* WHAT IS BEING ASKED *
Taking the data below, please print only the lines from the line holding "Use *-Force* to" to the line holding "## Filter/WAF Detection", inclusive, with pictures omitted.

+ + + + + + +

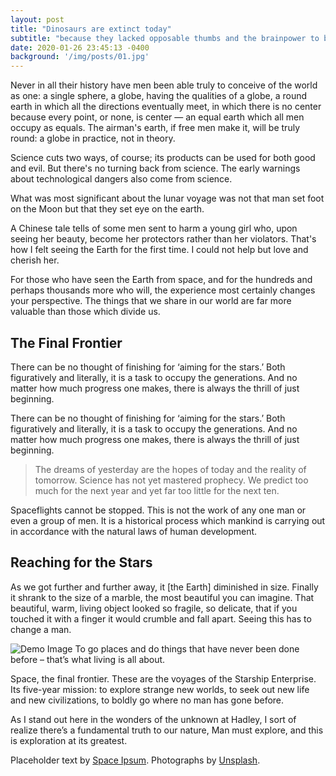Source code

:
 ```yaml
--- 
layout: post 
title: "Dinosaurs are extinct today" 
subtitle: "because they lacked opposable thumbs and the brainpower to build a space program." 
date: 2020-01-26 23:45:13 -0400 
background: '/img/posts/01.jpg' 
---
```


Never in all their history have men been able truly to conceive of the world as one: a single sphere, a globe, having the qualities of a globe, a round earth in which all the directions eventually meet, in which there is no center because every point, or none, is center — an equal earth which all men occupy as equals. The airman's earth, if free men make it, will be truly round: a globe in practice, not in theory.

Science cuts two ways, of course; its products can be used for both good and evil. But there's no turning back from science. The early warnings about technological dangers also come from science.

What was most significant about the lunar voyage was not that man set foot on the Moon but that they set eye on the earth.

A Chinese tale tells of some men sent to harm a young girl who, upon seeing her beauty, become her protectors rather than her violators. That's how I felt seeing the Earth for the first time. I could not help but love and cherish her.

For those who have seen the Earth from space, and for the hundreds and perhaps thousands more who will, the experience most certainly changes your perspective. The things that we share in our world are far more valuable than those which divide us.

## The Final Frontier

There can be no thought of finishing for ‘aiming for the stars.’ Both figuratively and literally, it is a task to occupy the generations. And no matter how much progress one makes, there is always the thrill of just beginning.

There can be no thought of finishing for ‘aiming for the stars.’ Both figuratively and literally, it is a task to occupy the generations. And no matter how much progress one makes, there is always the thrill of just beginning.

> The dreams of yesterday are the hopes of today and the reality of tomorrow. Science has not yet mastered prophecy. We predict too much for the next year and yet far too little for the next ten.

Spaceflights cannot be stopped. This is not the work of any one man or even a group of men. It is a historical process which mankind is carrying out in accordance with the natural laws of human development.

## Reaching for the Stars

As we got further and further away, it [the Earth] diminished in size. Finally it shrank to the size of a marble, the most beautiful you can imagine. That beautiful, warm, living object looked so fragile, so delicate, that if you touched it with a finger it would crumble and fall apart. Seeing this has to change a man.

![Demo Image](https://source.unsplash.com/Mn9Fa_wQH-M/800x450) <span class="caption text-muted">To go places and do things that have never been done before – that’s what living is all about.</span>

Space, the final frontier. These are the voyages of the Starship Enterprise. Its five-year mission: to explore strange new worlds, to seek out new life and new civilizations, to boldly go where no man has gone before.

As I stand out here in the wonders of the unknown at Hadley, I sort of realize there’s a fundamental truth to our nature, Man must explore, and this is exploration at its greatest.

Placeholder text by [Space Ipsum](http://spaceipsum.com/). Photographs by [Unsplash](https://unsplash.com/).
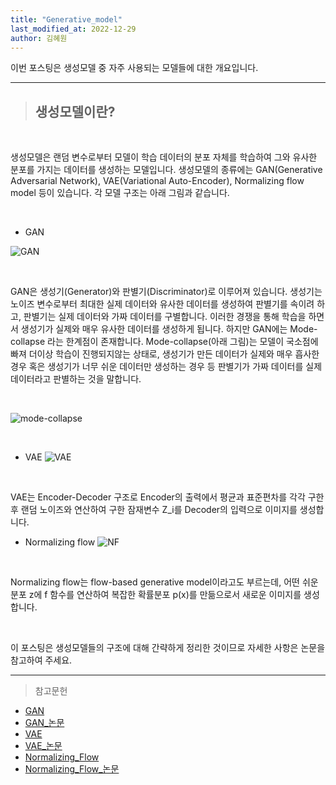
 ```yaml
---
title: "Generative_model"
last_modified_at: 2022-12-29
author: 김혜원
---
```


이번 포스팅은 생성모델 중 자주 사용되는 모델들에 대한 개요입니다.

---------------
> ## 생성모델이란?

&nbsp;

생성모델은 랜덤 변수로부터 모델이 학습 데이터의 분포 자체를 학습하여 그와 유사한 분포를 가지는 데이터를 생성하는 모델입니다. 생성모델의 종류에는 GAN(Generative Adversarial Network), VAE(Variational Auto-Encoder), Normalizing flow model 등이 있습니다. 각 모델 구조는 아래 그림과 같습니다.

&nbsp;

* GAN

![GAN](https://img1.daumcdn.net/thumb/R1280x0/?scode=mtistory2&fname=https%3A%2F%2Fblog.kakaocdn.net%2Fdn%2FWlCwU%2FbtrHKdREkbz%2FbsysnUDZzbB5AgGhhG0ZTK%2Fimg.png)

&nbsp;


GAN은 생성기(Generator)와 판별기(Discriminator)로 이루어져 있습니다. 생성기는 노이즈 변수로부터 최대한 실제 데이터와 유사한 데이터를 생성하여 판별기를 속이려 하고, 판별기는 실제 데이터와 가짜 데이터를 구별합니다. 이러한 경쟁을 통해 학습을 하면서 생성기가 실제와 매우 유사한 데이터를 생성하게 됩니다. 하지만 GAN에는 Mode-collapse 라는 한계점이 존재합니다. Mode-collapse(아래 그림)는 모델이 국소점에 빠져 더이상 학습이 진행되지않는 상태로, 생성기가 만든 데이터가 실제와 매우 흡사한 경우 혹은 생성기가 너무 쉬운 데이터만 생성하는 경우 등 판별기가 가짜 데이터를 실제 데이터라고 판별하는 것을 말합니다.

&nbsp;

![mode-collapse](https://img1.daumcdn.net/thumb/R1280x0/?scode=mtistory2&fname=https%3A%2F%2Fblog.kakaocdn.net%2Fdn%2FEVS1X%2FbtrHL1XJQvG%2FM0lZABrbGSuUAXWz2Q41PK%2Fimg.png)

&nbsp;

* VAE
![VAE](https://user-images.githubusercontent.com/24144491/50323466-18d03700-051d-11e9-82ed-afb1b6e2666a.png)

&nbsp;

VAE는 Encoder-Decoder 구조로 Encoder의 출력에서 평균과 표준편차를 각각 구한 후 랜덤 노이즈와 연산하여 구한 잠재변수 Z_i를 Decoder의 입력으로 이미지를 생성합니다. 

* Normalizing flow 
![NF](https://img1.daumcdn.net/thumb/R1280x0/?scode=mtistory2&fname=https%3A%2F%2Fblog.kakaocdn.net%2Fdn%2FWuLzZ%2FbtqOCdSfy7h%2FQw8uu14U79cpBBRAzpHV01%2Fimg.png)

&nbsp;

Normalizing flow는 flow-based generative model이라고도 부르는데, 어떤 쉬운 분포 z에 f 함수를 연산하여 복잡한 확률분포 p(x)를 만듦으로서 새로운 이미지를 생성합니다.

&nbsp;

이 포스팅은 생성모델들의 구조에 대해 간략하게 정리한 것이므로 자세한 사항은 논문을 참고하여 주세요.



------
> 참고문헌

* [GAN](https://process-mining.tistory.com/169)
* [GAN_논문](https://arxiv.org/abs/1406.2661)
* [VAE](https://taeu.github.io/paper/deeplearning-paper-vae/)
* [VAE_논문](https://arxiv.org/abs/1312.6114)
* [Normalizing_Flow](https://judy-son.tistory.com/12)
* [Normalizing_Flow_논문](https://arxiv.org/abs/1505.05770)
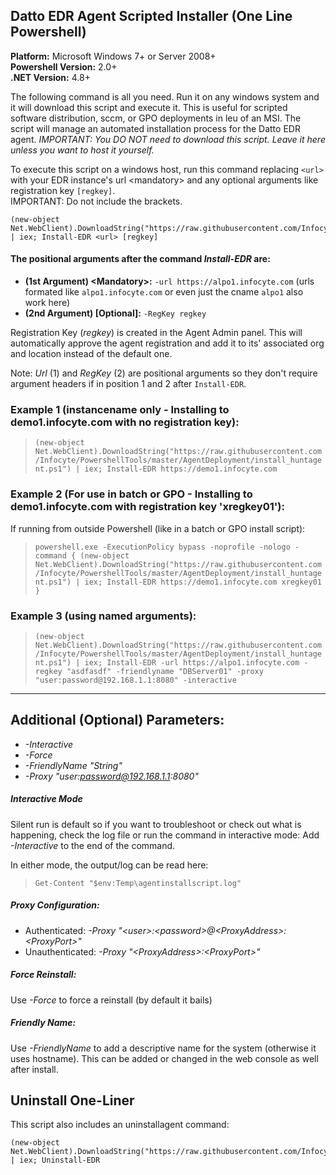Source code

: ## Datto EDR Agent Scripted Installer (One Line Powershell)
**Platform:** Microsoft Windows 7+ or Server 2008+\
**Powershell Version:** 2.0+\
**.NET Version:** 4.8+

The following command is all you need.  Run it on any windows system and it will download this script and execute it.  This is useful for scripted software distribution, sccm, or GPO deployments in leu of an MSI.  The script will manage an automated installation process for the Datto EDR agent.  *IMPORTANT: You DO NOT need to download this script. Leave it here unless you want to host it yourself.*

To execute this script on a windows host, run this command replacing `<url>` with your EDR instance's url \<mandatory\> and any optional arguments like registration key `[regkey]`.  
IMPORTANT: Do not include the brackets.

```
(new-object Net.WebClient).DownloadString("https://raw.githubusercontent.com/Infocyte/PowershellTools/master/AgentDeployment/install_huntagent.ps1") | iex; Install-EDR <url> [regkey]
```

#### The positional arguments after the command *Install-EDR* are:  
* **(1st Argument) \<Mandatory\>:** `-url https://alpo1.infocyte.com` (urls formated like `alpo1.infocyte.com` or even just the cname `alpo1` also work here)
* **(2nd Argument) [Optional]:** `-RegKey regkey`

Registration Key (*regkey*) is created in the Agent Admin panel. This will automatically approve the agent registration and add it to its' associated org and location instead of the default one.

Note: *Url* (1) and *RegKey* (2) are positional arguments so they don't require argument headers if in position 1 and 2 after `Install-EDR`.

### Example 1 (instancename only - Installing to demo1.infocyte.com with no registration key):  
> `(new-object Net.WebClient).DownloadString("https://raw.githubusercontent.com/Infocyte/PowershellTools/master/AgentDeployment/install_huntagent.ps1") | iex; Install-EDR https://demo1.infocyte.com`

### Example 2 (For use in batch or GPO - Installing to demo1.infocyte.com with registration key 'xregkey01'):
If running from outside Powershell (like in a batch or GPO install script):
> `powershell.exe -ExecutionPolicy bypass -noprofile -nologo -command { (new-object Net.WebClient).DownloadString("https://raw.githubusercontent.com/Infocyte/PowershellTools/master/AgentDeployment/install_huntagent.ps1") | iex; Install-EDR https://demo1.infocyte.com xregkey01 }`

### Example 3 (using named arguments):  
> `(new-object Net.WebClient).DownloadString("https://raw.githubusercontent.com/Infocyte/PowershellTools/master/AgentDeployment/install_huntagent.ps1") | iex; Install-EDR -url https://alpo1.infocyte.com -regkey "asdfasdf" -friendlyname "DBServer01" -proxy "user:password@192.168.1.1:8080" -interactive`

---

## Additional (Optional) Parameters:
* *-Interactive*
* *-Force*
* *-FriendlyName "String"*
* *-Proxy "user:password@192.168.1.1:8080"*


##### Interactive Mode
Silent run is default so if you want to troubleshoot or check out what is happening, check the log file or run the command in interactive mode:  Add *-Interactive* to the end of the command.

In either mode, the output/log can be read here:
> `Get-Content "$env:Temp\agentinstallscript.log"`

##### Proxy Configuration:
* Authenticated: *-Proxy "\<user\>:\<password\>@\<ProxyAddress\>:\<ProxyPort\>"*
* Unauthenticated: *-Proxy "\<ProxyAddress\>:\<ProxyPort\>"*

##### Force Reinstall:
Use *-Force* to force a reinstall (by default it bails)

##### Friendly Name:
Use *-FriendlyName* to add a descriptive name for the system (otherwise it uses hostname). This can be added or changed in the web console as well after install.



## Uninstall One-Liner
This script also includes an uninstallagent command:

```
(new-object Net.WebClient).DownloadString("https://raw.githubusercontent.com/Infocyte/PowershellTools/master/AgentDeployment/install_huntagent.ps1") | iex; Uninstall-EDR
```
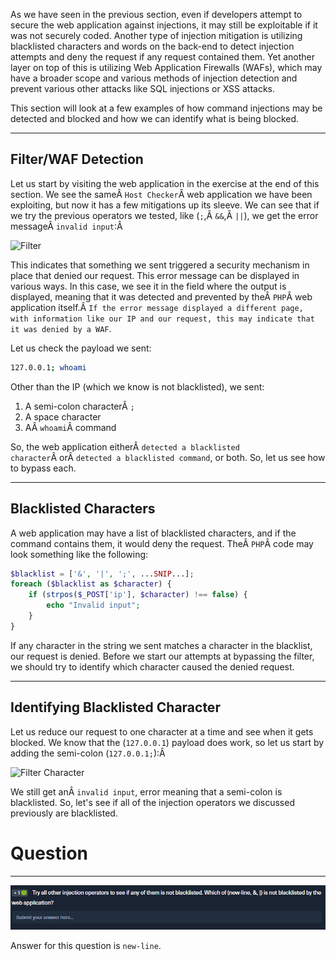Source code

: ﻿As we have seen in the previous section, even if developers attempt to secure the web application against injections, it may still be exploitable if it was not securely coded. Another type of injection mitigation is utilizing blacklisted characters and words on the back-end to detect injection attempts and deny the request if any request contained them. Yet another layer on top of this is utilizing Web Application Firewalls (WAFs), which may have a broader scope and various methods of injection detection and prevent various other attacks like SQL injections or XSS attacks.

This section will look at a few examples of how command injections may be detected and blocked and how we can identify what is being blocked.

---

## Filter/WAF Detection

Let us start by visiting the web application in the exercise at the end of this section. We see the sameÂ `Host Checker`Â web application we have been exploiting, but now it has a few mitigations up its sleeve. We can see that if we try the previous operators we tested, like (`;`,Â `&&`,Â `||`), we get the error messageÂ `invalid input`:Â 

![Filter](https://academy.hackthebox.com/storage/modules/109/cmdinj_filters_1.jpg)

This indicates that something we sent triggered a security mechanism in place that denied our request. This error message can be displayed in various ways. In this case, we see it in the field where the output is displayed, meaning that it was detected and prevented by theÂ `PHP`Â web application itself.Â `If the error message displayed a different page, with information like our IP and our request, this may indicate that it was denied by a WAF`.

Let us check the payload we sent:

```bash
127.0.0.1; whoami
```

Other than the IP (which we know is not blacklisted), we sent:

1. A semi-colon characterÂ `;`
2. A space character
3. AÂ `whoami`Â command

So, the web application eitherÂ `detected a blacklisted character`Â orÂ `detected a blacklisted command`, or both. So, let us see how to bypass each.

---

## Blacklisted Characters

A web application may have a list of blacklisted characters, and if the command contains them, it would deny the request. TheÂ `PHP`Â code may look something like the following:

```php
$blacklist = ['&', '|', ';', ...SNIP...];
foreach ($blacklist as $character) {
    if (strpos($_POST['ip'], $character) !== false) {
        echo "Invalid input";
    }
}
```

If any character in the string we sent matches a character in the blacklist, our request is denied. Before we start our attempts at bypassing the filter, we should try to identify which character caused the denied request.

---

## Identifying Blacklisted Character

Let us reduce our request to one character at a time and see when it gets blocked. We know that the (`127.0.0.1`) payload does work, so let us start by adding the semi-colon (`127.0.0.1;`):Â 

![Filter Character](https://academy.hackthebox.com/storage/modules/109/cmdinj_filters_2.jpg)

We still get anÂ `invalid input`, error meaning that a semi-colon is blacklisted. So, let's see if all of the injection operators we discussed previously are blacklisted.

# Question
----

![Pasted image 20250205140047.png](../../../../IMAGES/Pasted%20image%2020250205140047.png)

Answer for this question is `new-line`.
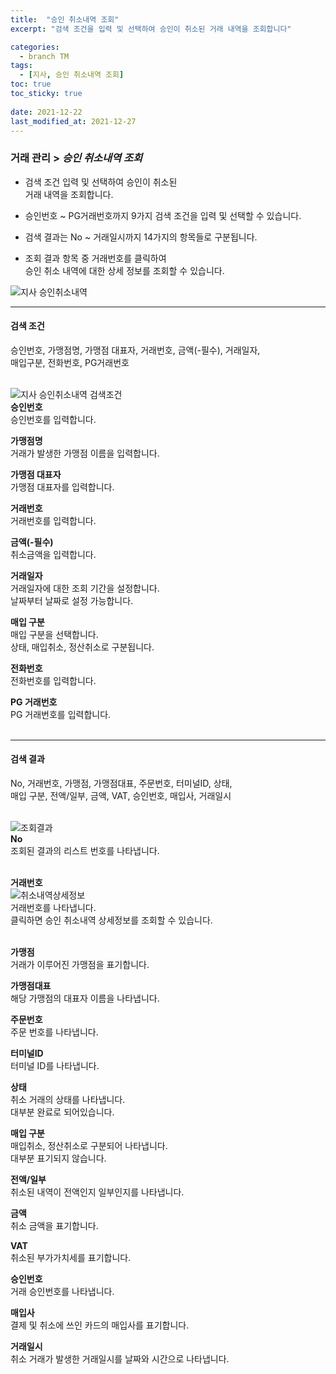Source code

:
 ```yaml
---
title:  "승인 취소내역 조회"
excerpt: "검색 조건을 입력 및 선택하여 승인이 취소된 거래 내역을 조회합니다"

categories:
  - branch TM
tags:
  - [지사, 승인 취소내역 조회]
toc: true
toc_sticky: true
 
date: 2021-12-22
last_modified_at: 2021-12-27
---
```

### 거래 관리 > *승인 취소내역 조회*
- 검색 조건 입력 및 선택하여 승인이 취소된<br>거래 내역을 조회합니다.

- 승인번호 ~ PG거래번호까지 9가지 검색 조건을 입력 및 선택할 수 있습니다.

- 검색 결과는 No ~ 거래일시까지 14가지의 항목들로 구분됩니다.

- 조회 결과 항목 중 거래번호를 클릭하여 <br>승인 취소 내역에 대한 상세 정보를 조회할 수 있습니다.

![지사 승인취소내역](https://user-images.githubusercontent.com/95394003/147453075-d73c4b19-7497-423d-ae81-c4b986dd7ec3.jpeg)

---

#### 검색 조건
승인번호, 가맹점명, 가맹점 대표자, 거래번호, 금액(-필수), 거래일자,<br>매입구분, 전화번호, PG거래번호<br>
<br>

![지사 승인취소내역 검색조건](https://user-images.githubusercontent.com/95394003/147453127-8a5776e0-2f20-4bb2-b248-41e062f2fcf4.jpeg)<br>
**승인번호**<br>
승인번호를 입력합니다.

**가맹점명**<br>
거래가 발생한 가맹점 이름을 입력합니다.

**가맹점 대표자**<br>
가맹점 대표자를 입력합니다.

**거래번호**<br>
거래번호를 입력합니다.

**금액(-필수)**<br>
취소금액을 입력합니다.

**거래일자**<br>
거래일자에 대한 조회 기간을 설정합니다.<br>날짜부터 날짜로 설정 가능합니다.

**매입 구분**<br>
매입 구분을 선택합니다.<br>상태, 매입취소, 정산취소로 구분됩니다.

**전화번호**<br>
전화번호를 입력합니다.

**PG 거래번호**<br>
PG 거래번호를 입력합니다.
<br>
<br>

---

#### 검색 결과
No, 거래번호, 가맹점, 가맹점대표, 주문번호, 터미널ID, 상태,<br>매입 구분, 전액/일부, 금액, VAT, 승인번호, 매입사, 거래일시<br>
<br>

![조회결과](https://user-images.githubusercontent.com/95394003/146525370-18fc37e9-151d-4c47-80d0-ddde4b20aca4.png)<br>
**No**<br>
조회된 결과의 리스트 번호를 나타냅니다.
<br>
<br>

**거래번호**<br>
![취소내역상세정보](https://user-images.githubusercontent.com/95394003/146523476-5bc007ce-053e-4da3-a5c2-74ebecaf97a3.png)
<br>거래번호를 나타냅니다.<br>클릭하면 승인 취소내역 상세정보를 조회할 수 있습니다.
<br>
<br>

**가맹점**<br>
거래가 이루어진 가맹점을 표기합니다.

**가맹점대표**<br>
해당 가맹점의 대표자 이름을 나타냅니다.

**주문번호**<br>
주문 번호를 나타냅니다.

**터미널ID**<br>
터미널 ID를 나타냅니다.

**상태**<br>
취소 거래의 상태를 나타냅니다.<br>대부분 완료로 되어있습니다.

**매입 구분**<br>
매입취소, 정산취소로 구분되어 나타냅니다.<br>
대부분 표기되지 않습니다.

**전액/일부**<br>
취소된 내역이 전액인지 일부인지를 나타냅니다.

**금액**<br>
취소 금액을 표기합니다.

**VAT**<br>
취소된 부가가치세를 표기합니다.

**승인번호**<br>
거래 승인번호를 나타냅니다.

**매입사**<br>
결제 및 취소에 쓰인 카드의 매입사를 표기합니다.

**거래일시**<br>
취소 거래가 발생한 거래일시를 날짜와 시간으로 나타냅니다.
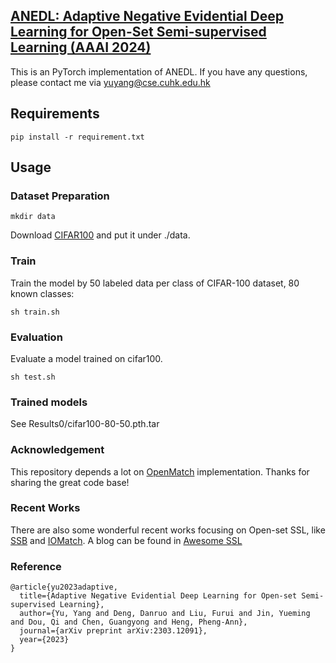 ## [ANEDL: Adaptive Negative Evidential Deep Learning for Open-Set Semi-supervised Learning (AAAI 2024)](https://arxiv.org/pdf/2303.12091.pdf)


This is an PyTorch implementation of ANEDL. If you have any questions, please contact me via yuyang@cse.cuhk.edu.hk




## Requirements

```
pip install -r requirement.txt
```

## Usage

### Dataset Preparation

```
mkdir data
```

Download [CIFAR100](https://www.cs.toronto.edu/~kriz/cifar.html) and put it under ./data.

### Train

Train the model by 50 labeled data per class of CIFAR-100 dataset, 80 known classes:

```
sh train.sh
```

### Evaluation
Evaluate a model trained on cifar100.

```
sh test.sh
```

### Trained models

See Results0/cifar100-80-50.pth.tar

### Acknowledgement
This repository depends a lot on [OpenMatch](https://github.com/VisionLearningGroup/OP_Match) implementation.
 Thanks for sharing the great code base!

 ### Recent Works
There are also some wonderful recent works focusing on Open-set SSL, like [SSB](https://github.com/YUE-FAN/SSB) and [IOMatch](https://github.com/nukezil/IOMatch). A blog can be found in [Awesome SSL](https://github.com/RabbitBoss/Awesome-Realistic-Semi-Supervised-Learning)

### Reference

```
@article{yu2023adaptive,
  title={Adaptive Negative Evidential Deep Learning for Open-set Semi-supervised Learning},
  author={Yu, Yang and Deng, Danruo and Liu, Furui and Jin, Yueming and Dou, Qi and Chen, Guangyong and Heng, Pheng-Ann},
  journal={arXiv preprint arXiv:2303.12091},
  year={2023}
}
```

+ + + + + + +

* EXERCISE RESULT *
Use *-Force* to force a reinstall (by default it bails)

##### Friendly Name:
Use *-FriendlyName* to add a descriptive name for the system (otherwise it uses hostname). This can be added or changed in the web console as well after install.



## Uninstall One-Liner
This script also includes an uninstallagent command:

```
(new-object Net.WebClient).DownloadString("https://raw.githubusercontent.com/Infocyte/PowershellTools/master/AgentDeployment/install_huntagent.ps1") | iex; Uninstall-EDR
```
Source code

: ﻿As we have seen in the previous section, even if developers attempt to secure the web application against injections, it may still be exploitable if it was not securely coded. Another type of injection mitigation is utilizing blacklisted characters and words on the back-end to detect injection attempts and deny the request if any request contained them. Yet another layer on top of this is utilizing Web Application Firewalls (WAFs), which may have a broader scope and various methods of injection detection and prevent various other attacks like SQL injections or XSS attacks.

This section will look at a few examples of how command injections may be detected and blocked and how we can identify what is being blocked.

---

## Filter/WAF Detection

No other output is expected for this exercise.